### EXERCISE GOAL
Scan the data below for lines holding the word "Instagram", and copy each line found.

────────────────────

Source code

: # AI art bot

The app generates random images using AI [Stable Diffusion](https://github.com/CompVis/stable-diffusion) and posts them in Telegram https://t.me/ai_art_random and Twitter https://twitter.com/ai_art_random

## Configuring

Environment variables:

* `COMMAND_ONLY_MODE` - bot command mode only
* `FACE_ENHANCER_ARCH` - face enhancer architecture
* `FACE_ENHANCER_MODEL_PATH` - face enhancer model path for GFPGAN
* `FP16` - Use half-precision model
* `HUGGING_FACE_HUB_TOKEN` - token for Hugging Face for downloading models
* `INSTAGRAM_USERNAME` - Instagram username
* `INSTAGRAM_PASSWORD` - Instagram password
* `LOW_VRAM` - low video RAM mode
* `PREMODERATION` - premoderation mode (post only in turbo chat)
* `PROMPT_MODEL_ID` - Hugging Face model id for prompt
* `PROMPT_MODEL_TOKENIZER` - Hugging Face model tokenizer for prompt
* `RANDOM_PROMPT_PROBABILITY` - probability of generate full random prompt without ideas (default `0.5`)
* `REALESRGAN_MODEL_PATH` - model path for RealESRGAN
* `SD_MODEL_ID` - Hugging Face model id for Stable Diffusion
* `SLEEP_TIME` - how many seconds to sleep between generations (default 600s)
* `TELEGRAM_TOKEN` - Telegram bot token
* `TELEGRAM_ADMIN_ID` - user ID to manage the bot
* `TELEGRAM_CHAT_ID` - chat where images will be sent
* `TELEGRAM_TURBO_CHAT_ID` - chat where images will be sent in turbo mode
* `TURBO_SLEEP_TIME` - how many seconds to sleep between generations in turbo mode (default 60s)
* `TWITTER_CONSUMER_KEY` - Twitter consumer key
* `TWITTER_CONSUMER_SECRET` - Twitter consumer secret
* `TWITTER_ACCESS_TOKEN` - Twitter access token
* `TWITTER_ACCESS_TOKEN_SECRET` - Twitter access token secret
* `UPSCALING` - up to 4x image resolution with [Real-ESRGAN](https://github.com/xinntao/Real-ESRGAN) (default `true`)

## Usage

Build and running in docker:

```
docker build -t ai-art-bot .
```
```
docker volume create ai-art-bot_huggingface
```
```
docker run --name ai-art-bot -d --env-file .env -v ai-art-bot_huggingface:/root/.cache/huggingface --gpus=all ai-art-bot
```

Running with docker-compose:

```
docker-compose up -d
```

────────────────────

### TASK RESPONSE
* `INSTAGRAM_USERNAME` - Instagram username
* `INSTAGRAM_PASSWORD` - Instagram password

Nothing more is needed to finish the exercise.